The Three Gorges Dam
The Three Gorges Dam is the world’s largest hydropower project and most notorious dam. The massive project sets records for number of people displaced (more than 1.2 million), number of cities and towns flooded (13 cities, 140 towns, 1,350 villages), and length of reservoir (more than 600 kilometres). The project has been plagued by corruption, spiralling costs, environmental impacts, human rights violations and resettlement difficulties.
Since the beginning of the Han Dynasty 2,300 years ago, there have been 214 major floods recorded, averaging 1 flood every ten years. Within this past century, there have been five major floods that were recorded to have claimed hundreds of millions of lives, millions of acres of farmland, destroyed thousands of homes, and billions of dollars of damage. In 1998, a flood of such catastrophic level in the Three Gorges area caused 4,000 casualties, left 14 million people homeless, and created $24 billion in economic loss.

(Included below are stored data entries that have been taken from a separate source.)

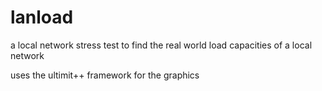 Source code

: # lanload
a local network stress test to find the real world load capacities of a local network

uses the ultimit++ framework for the graphics
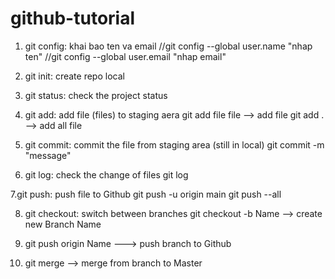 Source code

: # github-tutorial

1. git config: khai bao ten va email
//git config --global user.name "nhap ten"
//git config --global user.email "nhap email"

2. git init: create repo local

3. git status: check the project status

4. git add: add file (files) to staging aera
git add file file --> add file
git add .   --> add all file

5. git commit: commit the file from staging area (still in local)
git commit -m "message" 

6. git log: check the change of files
git log 

7.git push: push file to Github
git push -u origin main
git push --all

8. git checkout: switch between branches
git checkout -b Name  --> create new Branch Name

9. git push origin Name ---> push branch to Github

10. git merge <branch name> --> merge from branch to Master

The proponents of the Three Gorges Dam believe that it will serve to protect 15 million people and 1.5 million acres of farmland in areas of the Yangtze River that are vulnerable to flooding. In order to do this, the water height of the reservoir upstream from the dam will change according to season. During the dry season, from November to April, the water level will be allowed to reach 185 meters above sea level, but during the flooding months, the water level will be reduced to 135 meters in order to attempt to contain flood waters.
The Three Gorges Dam will substantially benefit China's economic development. It is commonly known that energy is critical to economic development, particularly in a country where heavy industry is the future. By supplying roughly 10% of China's electricity, this dam adds to economic production like no other single dam has in history. This will be critical to China's economic development moving forward.